━━━━━ Supplied records ━━━━━

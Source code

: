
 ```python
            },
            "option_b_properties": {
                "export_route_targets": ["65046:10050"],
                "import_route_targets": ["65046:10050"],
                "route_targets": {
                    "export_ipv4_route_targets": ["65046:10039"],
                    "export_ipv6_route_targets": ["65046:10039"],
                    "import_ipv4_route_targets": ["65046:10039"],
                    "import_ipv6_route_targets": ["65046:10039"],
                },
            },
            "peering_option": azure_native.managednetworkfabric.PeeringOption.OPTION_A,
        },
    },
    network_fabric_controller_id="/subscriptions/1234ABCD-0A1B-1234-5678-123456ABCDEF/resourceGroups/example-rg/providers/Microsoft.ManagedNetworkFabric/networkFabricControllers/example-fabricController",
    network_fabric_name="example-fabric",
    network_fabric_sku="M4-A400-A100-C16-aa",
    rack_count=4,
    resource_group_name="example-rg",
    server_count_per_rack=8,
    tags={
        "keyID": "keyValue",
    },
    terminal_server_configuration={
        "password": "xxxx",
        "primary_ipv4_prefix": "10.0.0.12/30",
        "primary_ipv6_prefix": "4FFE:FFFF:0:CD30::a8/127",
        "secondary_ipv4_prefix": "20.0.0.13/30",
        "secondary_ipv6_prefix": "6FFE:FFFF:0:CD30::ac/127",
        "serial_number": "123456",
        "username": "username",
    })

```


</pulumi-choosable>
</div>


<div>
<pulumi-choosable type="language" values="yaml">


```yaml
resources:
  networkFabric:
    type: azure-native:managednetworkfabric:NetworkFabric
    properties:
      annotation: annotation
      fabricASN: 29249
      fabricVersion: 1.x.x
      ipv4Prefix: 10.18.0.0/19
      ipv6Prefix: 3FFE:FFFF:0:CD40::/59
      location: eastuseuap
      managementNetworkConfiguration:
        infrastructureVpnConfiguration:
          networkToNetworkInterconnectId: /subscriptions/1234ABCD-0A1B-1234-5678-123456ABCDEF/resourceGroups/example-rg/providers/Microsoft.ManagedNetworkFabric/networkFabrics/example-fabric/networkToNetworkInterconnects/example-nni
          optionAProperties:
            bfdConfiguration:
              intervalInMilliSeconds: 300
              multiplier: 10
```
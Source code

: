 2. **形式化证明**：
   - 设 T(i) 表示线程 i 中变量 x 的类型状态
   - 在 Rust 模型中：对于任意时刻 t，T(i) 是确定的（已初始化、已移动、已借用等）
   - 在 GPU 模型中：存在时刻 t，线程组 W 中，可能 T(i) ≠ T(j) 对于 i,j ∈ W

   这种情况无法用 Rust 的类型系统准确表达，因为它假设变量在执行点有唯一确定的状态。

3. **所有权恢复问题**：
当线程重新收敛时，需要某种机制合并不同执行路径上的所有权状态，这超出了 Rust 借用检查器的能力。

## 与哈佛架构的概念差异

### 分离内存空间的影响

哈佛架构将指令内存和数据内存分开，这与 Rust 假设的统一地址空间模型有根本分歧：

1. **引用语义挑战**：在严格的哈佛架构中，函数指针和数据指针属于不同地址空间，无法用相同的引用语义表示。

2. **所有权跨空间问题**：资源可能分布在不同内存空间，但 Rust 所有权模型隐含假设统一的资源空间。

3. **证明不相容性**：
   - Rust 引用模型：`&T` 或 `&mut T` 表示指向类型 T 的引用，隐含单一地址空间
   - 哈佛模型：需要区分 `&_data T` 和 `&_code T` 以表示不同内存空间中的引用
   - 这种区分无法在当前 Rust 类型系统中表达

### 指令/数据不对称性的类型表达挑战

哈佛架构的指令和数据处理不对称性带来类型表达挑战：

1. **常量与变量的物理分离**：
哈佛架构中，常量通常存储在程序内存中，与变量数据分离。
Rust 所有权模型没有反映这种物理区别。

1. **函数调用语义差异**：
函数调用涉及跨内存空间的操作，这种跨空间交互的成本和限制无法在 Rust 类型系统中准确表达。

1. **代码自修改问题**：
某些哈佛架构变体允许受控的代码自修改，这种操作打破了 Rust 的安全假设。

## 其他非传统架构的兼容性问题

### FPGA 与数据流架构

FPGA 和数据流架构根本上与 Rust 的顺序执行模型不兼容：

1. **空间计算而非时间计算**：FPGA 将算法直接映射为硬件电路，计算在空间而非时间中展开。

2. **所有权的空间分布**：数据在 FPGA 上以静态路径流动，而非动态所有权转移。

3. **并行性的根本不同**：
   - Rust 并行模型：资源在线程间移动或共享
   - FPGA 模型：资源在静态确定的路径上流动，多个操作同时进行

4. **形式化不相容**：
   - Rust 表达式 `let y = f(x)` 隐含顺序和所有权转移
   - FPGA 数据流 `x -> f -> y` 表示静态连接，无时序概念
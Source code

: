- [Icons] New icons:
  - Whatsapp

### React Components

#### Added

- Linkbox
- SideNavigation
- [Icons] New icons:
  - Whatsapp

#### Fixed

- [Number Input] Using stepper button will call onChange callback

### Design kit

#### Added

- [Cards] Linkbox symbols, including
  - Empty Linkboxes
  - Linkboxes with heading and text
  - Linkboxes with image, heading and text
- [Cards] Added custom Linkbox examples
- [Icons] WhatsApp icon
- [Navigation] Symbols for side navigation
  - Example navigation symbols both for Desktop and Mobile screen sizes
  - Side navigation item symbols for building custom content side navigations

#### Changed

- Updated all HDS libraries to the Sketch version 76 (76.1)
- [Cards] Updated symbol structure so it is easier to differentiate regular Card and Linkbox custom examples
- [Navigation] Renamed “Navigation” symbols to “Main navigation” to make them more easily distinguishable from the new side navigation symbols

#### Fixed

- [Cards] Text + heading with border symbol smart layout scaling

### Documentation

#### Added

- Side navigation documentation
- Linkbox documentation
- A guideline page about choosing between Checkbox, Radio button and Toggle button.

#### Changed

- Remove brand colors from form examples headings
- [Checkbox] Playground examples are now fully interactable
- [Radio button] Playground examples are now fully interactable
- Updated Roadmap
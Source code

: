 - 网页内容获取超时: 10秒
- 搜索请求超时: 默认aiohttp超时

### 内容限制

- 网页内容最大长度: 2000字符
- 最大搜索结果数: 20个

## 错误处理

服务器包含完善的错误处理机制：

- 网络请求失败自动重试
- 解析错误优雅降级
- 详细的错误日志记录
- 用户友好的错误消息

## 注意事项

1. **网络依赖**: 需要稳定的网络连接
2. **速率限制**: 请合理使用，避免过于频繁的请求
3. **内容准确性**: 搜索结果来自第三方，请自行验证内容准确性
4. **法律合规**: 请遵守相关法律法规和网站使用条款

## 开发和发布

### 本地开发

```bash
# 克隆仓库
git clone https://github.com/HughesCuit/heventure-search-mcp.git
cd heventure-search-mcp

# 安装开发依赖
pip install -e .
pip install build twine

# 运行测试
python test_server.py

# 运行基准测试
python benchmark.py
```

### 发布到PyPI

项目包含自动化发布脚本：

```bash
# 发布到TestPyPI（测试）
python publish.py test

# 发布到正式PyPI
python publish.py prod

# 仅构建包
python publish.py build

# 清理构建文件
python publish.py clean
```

━━━━━

● **Task statement**
Only lines holding the word "providers" are wanted; copy each one from the listing.

● **Solution for this problem**
    network_fabric_controller_id="/subscriptions/1234ABCD-0A1B-1234-5678-123456ABCDEF/resourceGroups/example-rg/providers/Microsoft.ManagedNetworkFabric/networkFabricControllers/example-fabricController",
          networkToNetworkInterconnectId: /subscriptions/1234ABCD-0A1B-1234-5678-123456ABCDEF/resourceGroups/example-rg/providers/Microsoft.ManagedNetworkFabric/networkFabrics/example-fabric/networkToNetworkInterconnects/example-nni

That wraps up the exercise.